This also removes duplicated code which was of course
unnecessary different and incomplete in the KVM copy.
- Simplify the KVM FPU buffer handling by utilizing the new
fpstate container and just switching the buffer pointer from the
user space buffer to the KVM guest buffer when entering
vcpu_run() and flipping it back when leaving the function. This
cuts the memory requirements of a vCPU for FPU buffers in half
and avoids pointless memory copy operations.
This also solves the so far unresolved problem of adding AMX
support because the current FPU buffer handling of KVM inflicted
a circular dependency between adding AMX support to the core and
to KVM. With the new scheme of switching fpstate AMX support can
be added to the core code without affecting KVM.
- Replace various variables with proper data structures so the
extra information required for adding dynamically enabled FPU
features (AMX) can be added in one place
- Add AMX (Advanced Matrix eXtensions) support (finally):
AMX is a large XSTATE component which is going to be available with
Saphire Rapids XEON CPUs. The feature comes with an extra MSR
(MSR_XFD) which allows to trap the (first) use of an AMX related
instruction, which has two benefits:
1) It allows the kernel to control access to the feature
2) It allows the kernel to dynamically allocate the large register
state buffer instead of burdening every task with the the extra
8K or larger state storage.
It would have been great to gain this kind of control already with
AVX512.
The support comes with the following infrastructure components:
1) arch_prctl() to
- read the supported features (equivalent to XGETBV(0))
- read the permitted features for a task
- request permission for a dynamically enabled feature
Permission is granted per process, inherited on fork() and
cleared on exec(). The permission policy of the kernel is
restricted to sigaltstack size validation, but the syscall
obviously allows further restrictions via seccomp etc.
2) A stronger sigaltstack size validation for sys_sigaltstack(2)
which takes granted permissions and the potentially resulting
larger signal frame into account. This mechanism can also be used
to enforce factual sigaltstack validation independent of dynamic
features to help with finding potential victims of the 2K
sigaltstack size constant which is broken since AVX512 support
was added.
3) Exception handling for #NM traps to catch first use of a extended
feature via a new cause MSR. If the exception was caused by the
use of such a feature, the handler checks permission for that
feature. If permission has not been granted, the handler sends a
SIGILL like the #UD handler would do if the feature would have
been disabled in XCR0. If permission has been granted, then a new
fpstate which fits the larger buffer requirement is allocated.

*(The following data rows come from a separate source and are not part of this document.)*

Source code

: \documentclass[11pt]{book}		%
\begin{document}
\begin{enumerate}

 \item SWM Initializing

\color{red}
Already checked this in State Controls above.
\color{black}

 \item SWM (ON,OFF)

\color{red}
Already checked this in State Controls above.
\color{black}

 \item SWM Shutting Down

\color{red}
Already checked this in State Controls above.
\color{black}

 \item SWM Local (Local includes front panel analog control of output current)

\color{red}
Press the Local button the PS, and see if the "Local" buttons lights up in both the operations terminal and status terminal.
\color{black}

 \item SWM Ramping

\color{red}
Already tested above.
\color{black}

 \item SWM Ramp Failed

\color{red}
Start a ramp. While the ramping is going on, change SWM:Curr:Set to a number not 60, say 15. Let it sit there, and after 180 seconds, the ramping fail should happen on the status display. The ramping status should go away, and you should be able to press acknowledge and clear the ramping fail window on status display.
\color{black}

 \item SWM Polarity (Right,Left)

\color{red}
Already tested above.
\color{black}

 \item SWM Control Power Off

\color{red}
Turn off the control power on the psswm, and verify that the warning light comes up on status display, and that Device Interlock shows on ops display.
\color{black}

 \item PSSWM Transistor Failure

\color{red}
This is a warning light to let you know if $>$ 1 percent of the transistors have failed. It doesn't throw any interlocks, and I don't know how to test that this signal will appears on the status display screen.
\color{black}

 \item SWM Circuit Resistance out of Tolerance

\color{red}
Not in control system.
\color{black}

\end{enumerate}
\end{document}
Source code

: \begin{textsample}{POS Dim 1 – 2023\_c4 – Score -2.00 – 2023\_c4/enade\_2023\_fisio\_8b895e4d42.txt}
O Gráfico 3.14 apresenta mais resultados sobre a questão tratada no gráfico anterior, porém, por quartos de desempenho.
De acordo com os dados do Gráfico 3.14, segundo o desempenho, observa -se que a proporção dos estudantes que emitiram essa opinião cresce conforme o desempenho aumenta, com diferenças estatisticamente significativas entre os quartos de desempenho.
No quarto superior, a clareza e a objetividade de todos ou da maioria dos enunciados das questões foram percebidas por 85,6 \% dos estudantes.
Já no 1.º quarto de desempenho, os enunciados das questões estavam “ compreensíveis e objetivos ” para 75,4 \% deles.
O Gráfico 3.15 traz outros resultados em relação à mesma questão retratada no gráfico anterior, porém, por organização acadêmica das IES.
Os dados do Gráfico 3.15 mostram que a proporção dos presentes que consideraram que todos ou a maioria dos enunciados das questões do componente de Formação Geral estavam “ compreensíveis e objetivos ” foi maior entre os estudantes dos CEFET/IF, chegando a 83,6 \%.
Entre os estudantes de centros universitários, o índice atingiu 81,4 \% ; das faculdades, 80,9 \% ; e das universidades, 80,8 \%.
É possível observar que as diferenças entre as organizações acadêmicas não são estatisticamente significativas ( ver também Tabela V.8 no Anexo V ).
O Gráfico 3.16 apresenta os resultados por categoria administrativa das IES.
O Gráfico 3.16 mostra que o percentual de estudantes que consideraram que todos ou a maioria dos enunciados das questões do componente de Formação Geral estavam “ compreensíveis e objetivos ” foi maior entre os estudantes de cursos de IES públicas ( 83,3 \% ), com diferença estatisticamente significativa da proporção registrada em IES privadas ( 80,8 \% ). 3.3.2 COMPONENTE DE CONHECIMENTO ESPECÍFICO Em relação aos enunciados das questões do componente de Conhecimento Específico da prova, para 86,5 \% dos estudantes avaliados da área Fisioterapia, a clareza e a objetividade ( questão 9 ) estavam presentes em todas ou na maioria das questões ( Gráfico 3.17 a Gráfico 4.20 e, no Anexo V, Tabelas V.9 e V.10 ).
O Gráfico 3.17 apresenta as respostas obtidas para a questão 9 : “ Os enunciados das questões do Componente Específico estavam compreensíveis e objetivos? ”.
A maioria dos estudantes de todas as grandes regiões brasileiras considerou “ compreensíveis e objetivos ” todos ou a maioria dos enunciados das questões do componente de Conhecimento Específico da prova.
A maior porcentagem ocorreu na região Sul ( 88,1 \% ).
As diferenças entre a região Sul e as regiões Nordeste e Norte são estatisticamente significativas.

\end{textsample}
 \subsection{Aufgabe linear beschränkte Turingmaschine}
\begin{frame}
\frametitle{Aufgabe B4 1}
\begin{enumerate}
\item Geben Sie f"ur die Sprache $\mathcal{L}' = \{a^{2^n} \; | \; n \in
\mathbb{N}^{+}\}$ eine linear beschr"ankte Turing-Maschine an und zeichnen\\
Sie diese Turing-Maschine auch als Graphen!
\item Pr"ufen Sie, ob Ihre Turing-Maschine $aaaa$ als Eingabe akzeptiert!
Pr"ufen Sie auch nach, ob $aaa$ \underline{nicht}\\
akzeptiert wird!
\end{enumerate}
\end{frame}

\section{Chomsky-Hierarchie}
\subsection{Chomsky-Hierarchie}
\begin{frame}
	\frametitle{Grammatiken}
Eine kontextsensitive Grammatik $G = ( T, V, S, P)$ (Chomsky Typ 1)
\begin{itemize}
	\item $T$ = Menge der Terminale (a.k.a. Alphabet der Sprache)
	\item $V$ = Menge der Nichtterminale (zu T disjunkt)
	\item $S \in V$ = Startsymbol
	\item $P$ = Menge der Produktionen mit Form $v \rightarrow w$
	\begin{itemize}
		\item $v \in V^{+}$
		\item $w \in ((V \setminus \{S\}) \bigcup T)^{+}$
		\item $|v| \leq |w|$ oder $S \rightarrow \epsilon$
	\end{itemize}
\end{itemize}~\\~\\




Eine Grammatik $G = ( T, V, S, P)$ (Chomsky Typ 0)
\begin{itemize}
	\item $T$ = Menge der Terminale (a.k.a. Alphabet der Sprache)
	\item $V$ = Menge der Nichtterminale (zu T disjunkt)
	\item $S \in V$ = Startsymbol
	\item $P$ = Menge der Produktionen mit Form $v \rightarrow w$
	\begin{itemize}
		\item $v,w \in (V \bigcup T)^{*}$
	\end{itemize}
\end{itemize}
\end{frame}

In the unlikely case that this allocation fails, the handler
sends SIGSEGV to the task. That's not elegant, but unavoidable as
the other discussed options of preallocation or full per task
permissions come with their own set of horrors for kernel and/or
userspace. So this is the lesser of the evils and SIGSEGV caused
by unexpected memory allocation failures is not a fundamentally
new concept either.
When allocation succeeds, the fpstate properties are filled in to
reflect the extended feature set and the resulting sizes, the
fpu::fpstate pointer is updated accordingly and the trap is
disarmed for this task permanently.
4) Enumeration and size calculations
5) Trap switching via MSR_XFD
The XFD (eXtended Feature Disable) MSR is context switched with
the same life time rules as the FPU register state itself. The
mechanism is keyed off with a static key which is default
disabled so !AMX equipped CPUs have zero overhead. On AMX enabled
CPUs the overhead is limited by comparing the tasks XFD value
with a per CPU shadow variable to avoid redundant MSR writes. In
case of switching from a AMX using task to a non AMX using task
or vice versa, the extra MSR write is obviously inevitable.
All other places which need to be aware of the variable feature
sets and resulting variable sizes are not affected at all because
they retrieve the information (feature set, sizes) unconditonally
from the fpstate properties.
6) Enable the new AMX states
Note, this is relatively new code despite the fact that AMX support
is in the works for more than a year now.
The big refactoring of the FPU code, which allowed to do a proper
integration has been started exactly 3 weeks ago. Refactoring of the
existing FPU code and of the original AMX patches took a week and has
been subject to extensive review and testing. The only fallout which
has not been caught in review and testing right away was restricted
to AMX enabled systems, which is completely irrelevant for anyone
outside Intel and their early access program. There might be dragons
lurking as usual, but so far the fine grained refactoring has held up
and eventual yet undetected fallout is bisectable and should be
easily addressable before the 5.16 release. Famous last words...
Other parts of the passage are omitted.